'''

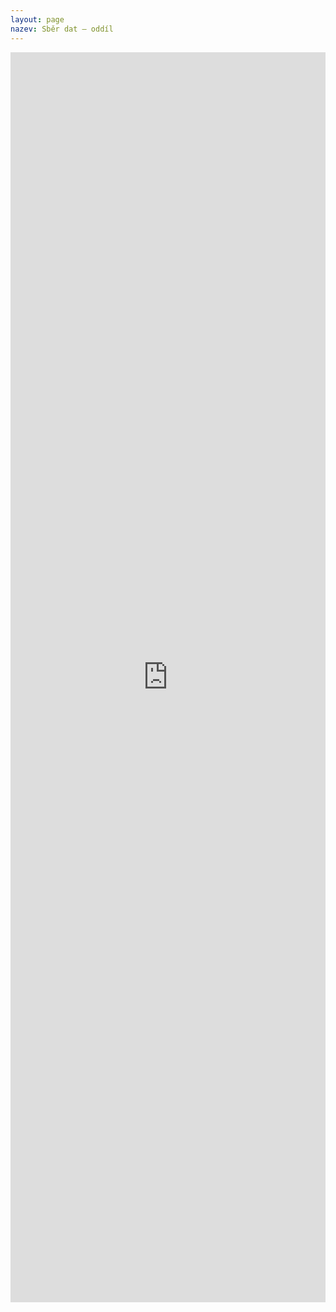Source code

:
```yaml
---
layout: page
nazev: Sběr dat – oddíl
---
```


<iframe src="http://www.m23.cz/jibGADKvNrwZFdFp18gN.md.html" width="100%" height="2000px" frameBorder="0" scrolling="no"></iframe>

'''
'''

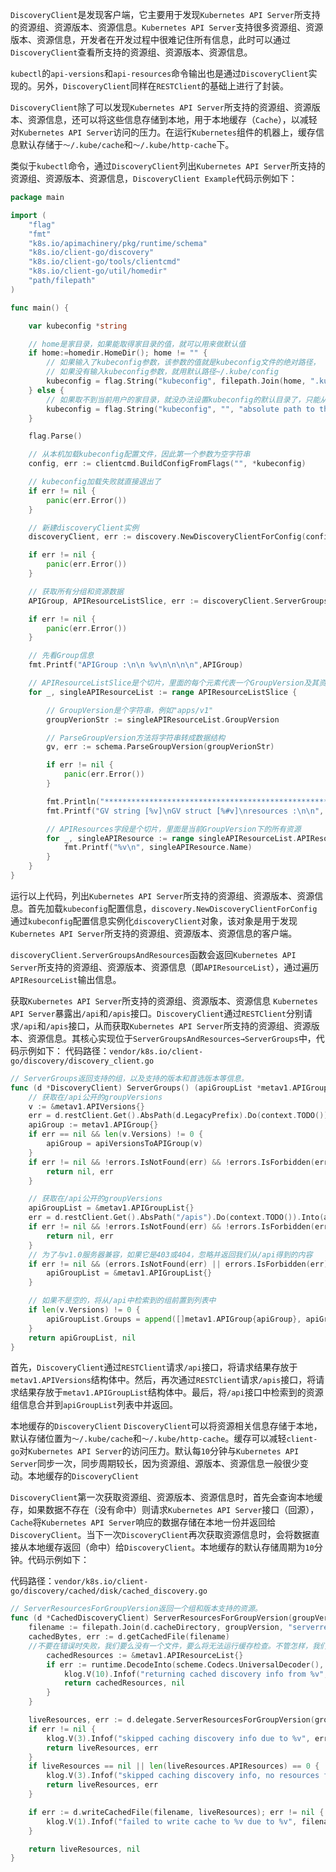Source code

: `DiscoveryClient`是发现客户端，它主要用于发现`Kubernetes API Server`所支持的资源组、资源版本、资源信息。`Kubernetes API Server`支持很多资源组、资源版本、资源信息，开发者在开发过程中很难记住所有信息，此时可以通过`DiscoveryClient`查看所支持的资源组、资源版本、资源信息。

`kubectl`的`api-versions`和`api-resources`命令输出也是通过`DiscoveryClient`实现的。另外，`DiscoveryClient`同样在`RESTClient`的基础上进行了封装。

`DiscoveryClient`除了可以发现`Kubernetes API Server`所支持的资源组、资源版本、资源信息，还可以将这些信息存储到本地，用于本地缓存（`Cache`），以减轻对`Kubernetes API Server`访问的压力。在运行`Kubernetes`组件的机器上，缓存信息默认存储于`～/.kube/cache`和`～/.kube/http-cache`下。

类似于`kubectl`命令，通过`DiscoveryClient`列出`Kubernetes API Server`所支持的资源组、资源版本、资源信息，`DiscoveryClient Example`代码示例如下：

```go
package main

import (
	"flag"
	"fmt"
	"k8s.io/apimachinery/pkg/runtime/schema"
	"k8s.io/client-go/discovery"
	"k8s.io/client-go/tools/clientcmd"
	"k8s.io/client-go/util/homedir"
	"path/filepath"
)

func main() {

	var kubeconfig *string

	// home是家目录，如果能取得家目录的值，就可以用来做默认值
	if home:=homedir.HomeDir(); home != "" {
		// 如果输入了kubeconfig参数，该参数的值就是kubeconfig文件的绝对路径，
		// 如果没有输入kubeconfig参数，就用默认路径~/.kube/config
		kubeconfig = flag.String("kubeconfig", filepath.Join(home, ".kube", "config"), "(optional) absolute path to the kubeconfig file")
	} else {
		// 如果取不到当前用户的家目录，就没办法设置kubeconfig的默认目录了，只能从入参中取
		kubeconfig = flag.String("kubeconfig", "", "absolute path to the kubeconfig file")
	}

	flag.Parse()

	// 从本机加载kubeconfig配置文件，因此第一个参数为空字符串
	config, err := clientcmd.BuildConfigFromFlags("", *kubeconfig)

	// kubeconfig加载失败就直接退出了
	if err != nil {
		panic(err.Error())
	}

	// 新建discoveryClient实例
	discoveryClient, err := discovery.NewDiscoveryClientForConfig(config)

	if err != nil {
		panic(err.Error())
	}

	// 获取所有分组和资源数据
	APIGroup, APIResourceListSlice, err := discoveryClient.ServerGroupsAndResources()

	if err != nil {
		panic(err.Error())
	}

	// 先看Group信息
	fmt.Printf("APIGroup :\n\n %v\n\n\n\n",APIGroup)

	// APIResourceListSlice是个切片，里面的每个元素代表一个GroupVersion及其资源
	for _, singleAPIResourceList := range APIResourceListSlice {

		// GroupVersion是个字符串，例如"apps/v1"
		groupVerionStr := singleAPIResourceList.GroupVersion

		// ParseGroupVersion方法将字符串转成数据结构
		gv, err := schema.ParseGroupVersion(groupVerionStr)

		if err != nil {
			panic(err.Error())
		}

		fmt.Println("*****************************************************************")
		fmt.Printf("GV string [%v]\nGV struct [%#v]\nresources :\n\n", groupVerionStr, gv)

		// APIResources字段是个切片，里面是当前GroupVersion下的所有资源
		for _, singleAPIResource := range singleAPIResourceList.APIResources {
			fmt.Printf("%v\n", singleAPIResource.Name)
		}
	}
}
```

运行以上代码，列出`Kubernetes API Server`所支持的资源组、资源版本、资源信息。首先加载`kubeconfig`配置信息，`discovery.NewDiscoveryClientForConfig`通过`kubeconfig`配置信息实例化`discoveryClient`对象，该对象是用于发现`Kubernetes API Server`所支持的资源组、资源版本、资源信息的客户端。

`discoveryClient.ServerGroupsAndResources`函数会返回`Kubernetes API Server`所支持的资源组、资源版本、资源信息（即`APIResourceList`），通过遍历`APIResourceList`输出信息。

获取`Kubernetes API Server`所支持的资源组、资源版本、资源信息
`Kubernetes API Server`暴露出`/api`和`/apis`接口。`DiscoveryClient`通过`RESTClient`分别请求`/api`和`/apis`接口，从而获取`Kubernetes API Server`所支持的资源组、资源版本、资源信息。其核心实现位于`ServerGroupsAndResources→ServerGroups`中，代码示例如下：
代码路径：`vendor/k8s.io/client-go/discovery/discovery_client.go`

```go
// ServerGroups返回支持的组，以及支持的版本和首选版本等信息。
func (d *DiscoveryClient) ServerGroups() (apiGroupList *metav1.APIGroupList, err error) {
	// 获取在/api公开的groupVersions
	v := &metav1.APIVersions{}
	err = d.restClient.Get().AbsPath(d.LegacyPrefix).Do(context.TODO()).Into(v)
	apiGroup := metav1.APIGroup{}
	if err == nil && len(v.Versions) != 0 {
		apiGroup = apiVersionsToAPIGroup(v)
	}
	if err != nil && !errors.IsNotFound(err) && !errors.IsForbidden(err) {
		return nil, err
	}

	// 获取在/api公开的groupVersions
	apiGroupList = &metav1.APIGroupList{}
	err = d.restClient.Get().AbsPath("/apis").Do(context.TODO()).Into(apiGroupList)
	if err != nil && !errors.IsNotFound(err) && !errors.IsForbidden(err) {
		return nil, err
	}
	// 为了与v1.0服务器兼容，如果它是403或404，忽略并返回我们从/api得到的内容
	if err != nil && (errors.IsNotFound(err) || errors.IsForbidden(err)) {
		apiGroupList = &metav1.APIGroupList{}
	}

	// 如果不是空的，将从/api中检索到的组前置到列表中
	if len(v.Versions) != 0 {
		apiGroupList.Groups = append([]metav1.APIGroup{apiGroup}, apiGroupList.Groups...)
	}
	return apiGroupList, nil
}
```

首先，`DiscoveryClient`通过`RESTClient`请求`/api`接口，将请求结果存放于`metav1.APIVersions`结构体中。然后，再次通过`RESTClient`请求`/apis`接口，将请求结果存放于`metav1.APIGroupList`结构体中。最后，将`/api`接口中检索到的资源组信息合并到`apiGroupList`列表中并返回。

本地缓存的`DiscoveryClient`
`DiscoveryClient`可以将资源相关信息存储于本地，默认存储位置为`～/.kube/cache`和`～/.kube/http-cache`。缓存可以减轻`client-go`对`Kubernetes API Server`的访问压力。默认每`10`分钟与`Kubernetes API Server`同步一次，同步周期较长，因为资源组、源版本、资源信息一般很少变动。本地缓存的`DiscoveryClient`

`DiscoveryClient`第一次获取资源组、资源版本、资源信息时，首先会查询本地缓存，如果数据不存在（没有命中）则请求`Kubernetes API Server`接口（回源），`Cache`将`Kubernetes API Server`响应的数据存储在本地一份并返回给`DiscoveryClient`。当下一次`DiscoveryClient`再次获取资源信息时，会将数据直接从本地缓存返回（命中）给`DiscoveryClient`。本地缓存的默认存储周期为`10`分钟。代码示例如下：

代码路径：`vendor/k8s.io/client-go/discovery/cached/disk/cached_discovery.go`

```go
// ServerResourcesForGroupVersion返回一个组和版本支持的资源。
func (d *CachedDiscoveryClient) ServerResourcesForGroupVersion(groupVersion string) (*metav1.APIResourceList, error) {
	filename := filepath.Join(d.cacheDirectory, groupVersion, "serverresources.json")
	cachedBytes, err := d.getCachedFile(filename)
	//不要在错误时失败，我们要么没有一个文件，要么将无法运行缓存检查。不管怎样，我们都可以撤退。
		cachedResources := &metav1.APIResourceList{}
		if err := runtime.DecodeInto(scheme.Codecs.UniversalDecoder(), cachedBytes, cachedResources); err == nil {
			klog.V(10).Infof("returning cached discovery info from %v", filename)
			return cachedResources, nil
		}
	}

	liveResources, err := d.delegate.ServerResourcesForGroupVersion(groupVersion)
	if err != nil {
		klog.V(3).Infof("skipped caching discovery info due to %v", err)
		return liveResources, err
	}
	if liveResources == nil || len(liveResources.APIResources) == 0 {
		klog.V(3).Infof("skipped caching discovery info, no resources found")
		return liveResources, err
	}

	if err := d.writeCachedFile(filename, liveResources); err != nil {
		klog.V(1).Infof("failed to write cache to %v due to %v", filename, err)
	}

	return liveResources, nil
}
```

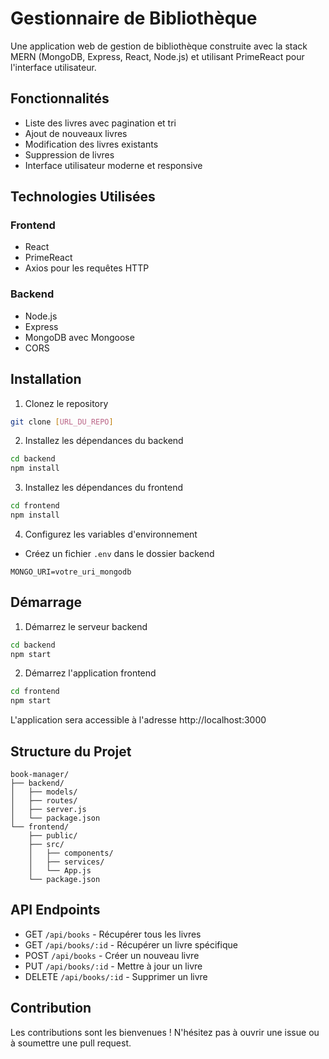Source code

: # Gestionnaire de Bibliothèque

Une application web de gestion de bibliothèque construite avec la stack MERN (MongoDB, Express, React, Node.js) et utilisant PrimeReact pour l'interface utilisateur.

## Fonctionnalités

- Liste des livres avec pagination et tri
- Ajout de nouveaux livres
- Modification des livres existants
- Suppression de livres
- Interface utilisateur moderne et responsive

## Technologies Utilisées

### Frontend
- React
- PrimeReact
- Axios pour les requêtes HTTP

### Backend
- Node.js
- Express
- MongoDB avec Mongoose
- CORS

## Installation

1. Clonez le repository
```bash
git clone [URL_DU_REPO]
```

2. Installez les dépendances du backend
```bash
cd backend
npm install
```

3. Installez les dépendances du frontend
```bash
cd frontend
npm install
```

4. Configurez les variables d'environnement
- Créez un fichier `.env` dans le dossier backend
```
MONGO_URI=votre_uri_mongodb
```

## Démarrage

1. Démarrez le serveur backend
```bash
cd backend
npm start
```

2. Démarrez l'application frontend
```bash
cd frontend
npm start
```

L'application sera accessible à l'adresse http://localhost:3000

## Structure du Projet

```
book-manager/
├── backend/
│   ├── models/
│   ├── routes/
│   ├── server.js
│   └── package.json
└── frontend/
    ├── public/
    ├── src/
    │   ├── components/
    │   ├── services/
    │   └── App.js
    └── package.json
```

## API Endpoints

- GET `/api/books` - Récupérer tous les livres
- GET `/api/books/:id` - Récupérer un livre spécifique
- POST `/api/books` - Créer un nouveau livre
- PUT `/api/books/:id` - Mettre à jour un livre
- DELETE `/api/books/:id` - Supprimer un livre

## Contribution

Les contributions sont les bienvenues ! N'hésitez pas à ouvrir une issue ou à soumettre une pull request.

'''
'''

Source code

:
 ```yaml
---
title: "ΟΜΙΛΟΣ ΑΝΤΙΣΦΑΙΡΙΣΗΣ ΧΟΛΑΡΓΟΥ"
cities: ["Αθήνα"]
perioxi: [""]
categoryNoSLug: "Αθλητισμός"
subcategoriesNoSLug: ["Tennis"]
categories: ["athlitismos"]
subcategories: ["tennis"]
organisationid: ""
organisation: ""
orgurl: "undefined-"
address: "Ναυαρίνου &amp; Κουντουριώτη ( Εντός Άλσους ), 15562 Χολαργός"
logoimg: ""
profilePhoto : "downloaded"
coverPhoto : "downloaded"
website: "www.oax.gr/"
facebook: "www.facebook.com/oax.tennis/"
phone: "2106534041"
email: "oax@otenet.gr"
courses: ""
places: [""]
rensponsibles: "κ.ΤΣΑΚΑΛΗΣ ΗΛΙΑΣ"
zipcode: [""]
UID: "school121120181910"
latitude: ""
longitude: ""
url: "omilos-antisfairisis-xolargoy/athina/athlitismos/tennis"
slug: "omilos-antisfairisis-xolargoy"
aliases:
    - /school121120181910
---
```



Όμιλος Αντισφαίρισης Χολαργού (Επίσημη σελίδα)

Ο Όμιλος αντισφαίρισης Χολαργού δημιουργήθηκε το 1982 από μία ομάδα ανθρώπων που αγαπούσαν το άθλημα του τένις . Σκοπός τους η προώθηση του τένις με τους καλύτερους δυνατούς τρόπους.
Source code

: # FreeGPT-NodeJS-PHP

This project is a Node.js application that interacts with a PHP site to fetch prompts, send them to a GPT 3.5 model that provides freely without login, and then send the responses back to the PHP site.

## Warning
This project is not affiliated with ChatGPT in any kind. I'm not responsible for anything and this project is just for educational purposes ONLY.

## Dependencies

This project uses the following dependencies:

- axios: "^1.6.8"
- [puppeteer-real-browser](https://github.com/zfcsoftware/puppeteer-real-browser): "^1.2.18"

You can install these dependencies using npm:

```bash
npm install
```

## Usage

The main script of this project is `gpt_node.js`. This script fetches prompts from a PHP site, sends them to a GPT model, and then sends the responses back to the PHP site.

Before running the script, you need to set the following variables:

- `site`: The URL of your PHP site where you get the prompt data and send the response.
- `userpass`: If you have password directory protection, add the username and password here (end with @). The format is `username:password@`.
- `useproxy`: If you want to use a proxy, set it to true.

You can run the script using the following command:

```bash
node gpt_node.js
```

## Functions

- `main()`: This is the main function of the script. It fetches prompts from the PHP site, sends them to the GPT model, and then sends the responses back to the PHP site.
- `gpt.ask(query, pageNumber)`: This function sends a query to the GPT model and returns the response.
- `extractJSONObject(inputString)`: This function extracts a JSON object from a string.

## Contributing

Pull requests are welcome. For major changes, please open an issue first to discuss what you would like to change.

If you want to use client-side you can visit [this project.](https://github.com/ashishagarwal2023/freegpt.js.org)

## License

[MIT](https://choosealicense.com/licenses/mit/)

'''

TASK DIRECTIONS:
Only lines holding the word "books" are wanted, so copy each of them from the records above.

TASK RESULT:
- GET `/api/books` - Récupérer tous les livres
- GET `/api/books/:id` - Récupérer un livre spécifique
- POST `/api/books` - Créer un nouveau livre
- PUT `/api/books/:id` - Mettre à jour un livre
- DELETE `/api/books/:id` - Supprimer un livre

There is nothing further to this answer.